→ Listed entries:

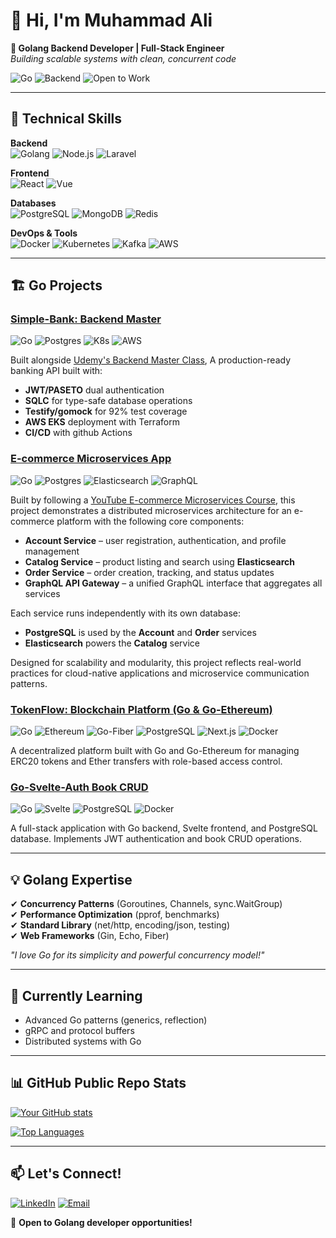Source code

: # 👋 Hi, I'm Muhammad Ali 

**🚀 Golang Backend Developer | Full-Stack Engineer**  
*Building scalable systems with clean, concurrent code*

![Go](https://img.shields.io/badge/Go-00ADD8?style=for-the-badge&logo=go&logoColor=white)
![Backend](https://img.shields.io/badge/Specializing_in-Go_Backend-007D9C?style=flat)
![Open to Work](https://img.shields.io/badge/Open%20to%20Work-Go%20Developer%20Roles-brightgreen?style=for-the-badge)

---

## 🔧 Technical Skills

**Backend**  
![Golang](https://img.shields.io/badge/Go-00ADD8?logo=go&logoColor=white)
![Node.js](https://img.shields.io/badge/Node.js-339933?logo=nodedotjs&logoColor=white)
![Laravel](https://img.shields.io/badge/Laravel-FF2D20?logo=laravel&logoColor=white)

**Frontend**  
![React](https://img.shields.io/badge/React-61DAFB?logo=react&logoColor=black)
![Vue](https://img.shields.io/badge/Vue.js-4FC08D?logo=vuedotjs&logoColor=white)

**Databases**  
![PostgreSQL](https://img.shields.io/badge/PostgreSQL-4169E1?logo=postgresql&logoColor=white)
![MongoDB](https://img.shields.io/badge/MongoDB-47A248?logo=mongodb&logoColor=white)
![Redis](https://img.shields.io/badge/Redis-DC382D?logo=redis&logoColor=white)

**DevOps & Tools**  
![Docker](https://img.shields.io/badge/Docker-2496ED?logo=docker&logoColor=white)
![Kubernetes](https://img.shields.io/badge/Kubernetes-326CE5?logo=kubernetes&logoColor=white)
![Kafka](https://img.shields.io/badge/Kafka-231F20?logo=apachekafka&logoColor=white)
![AWS](https://img.shields.io/badge/AWS-FF9900?logo=amazonaws&logoColor=white)

---

## 🏗️ Go Projects
### [Simple-Bank: Backend Master](https://github.com/muhammadali7768/simplebank)
![Go](https://img.shields.io/badge/Go-00ADD8?logo=go&logoColor=white)
![Postgres](https://img.shields.io/badge/PostgreSQL-4169E1?logo=postgresql&logoColor=white)
![K8s](https://img.shields.io/badge/Kubernetes-326CE5?logo=kubernetes&logoColor=white)
![AWS](https://img.shields.io/badge/AWS-FF9900?logo=amazonaws&logoColor=white)

Built alongside [Udemy's Backend Master Class](https://www.udemy.com/course/backend-master-class-golang-postgresql-kubernetes/),
A production-ready banking API built with:
- **JWT/PASETO** dual authentication
- **SQLC** for type-safe database operations
- **Testify/gomock** for 92% test coverage
- **AWS EKS** deployment with Terraform
- **CI/CD** with github Actions

### [E-commerce Microservices App](https://github.com/muhammadali7768/go-grpc-microservices)
![Go](https://img.shields.io/badge/Go-00ADD8?logo=go&logoColor=white)
![Postgres](https://img.shields.io/badge/PostgreSQL-4169E1?logo=postgresql&logoColor=white)
![Elasticsearch](https://img.shields.io/badge/Elasticsearch-005571?logo=elasticsearch&logoColor=white)
![GraphQL](https://img.shields.io/badge/GraphQL-E10098?logo=graphql&logoColor=white)

Built by following a [YouTube E-commerce Microservices Course](https://www.youtube.com/watch?v=5UIh1dV7aZ8), this project demonstrates a distributed microservices architecture for an e-commerce platform with the following core components:

- **Account Service** – user registration, authentication, and profile management  
- **Catalog Service** – product listing and search using **Elasticsearch**  
- **Order Service** – order creation, tracking, and status updates  
- **GraphQL API Gateway** – a unified GraphQL interface that aggregates all services

Each service runs independently with its own database:
- **PostgreSQL** is used by the **Account** and **Order** services  
- **Elasticsearch** powers the **Catalog** service

Designed for scalability and modularity, this project reflects real-world practices for cloud-native applications and microservice communication patterns.

### [TokenFlow: Blockchain Platform (Go & Go-Ethereum)](https://github.com/muhammadali7768/tokenflow)

![Go](https://img.shields.io/badge/Go-00ADD8?logo=go&logoColor=white)
![Ethereum](https://img.shields.io/badge/Ethereum-3C3C3D?logo=ethereum&logoColor=white)
![Go-Fiber](https://img.shields.io/badge/Go--Fiber-00ADD8?logo=go&logoColor=white)
![PostgreSQL](https://img.shields.io/badge/PostgreSQL-4169E1?logo=postgresql&logoColor=white)
![Next.js](https://img.shields.io/badge/Next.js-000000?logo=nextdotjs&logoColor=white)
![Docker](https://img.shields.io/badge/Docker-2496ED?logo=docker&logoColor=white)

A decentralized platform built with Go and Go-Ethereum for managing ERC20 tokens and Ether transfers with role-based access control.

### [Go-Svelte-Auth Book CRUD](https://github.com/muhammadali7768/go-svelte-auth)
![Go](https://img.shields.io/badge/Go-00ADD8?logo=go&logoColor=white)
![Svelte](https://img.shields.io/badge/Svelte-FF3E00?logo=svelte&logoColor=white)
![PostgreSQL](https://img.shields.io/badge/PostgreSQL-4169E1?logo=postgresql&logoColor=white)
![Docker](https://img.shields.io/badge/Docker-2496ED?logo=docker&logoColor=white)

A full-stack application with Go backend, Svelte frontend, and PostgreSQL database. Implements JWT authentication and book CRUD operations.

---

## 💡 Golang Expertise

✔ **Concurrency Patterns** (Goroutines, Channels, sync.WaitGroup)  
✔ **Performance Optimization** (pprof, benchmarks)  
✔ **Standard Library** (net/http, encoding/json, testing)  
✔ **Web Frameworks** (Gin, Echo, Fiber)  

*"I love Go for its simplicity and powerful concurrency model!"*

---

## 🌱 Currently Learning

- Advanced Go patterns (generics, reflection)  
- gRPC and protocol buffers  
- Distributed systems with Go  

---

## 📊 GitHub Public Repo Stats

[![Your GitHub stats](https://github-readme-stats.vercel.app/api?username=muhammadali7768&show_icons=true&theme=radical&hide=issues)](https://github.com/muhammadali7768)

[![Top Languages](https://github-readme-stats.vercel.app/api/top-langs/?username=muhammadali7768&layout=compact&theme=radical&hide=html,css)](https://github.com/muhammadali7768)

---

## 📫 Let's Connect!

[![LinkedIn](https://img.shields.io/badge/LinkedIn-0A66C2?logo=linkedin&logoColor=white)](https://linkedin.com/in/aliprogrammer)
[![Email](https://img.shields.io/badge/Email-D14836?logo=gmail&logoColor=white)](mailto:muhammadali.hisar@gmail.com)

🔔 **Open to Golang developer opportunities!**  


<!--
**muhammadali7768/muhammadali7768** is a ✨ _special_ ✨ repository because its `README.md` (this file) appears on your GitHub profile.

Here are some ideas to get you started:

- 🔭 I’m currently working on ...
- 🌱 I’m currently learning ...
- 👯 I’m looking to collaborate on ...
- 🤔 I’m looking for help with ...
- 💬 Ask me about ...
- 📫 How to reach me: ...
- 😄 Pronouns: ...
- ⚡ Fun fact: ...
-->
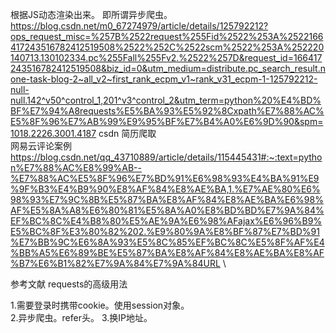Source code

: 根据JS动态渲染出来。
即所谓异步爬虫。
https://blog.csdn.net/m0_67274979/article/details/125792212?ops_request_misc=%257B%2522request%255Fid%2522%253A%2522166417243516782412519508%2522%252C%2522scm%2522%253A%252220140713.130102334.pc%255Fall%255Fv2.%2522%257D&request_id=166417243516782412519508&biz_id=0&utm_medium=distribute.pc_search_result.none-task-blog-2~all_v2~first_rank_ecpm_v1~rank_v31_ecpm-1-125792212-null-null.142^v50^control_1,201^v3^control_2&utm_term=python%20%E4%BD%BF%E7%94%A8requests%E5%BA%93%E5%92%8Cxpath%E7%88%AC%E5%8F%96%E7%AB%99%E9%95%BF%E7%B4%A0%E6%9D%90&spm=1018.2226.3001.4187
csdn 简历爬取\
网易云评论案例\
https://blog.csdn.net/qq_43710889/article/details/115445431#:~:text=python%E7%88%AC%E8%99%AB--%E7%88%AC%E5%8F%96%E7%BD%91%E6%98%93%E4%BA%91%E9%9F%B3%E4%B9%90%E8%AF%84%E8%AE%BA,1.%E7%AE%80%E6%98%93%E7%9C%8B%E5%87%BA%E8%AF%84%E8%AE%BA%E6%98%AF%E5%8A%A8%E6%80%81%E5%8A%A0%E8%BD%BD%E7%9A%84%EF%BC%8C%E4%B8%80%E5%AE%9A%E6%98%AFajax%E6%96%B9%E5%BC%8F%E3%80%82%202.%E9%80%9A%E8%BF%87%E7%BD%91%E7%BB%9C%E6%8A%93%E5%8C%85%EF%BC%8C%E5%8F%AF%E4%BB%A5%E6%89%BE%E5%87%BA%E8%AF%84%E8%AE%BA%E8%AF%B7%E6%B1%82%E7%9A%84%E7%9A%84URL \

参考文献
requests的高级用法

1.需要登录时携带cookie。使用session对象。\
2.异步爬虫。refer头。
3.换IP地址。
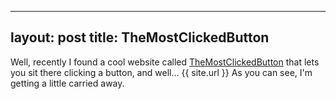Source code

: ----
layout: post
title: TheMostClickedButton
----

Well, recently I found a cool website called <a href="http://themostclickedbutton.com">TheMostClickedButton</a> that lets you sit there clicking a button, and well...
{{ site.url }}
As you can see, I'm getting a little carried away.</p>

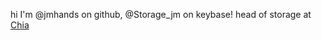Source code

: hi I'm @jmhands on github, @Storage_jm on keybase! head of storage at [Chia](https://www.chia.net/) 
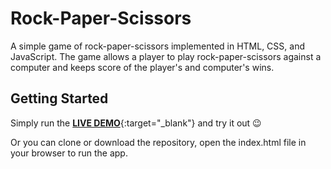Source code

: # Rock-Paper-Scissors
A simple game of rock-paper-scissors implemented in HTML, CSS, and JavaScript. The game allows a player to play rock-paper-scissors against a computer and keeps score of the player's and computer's wins.
## Getting Started
Simply run the [**LIVE DEMO**](https://tdmgebrisvilis.github.io/rock-paper-scissors){:target="_blank"} and try it out :wink:  
  
Or you can clone or download the repository, open the index.html file in your browser to run the app.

→ About this task: Go through the records line by line and count those containing the string "radical". Give only the total.

→ Answer section: 2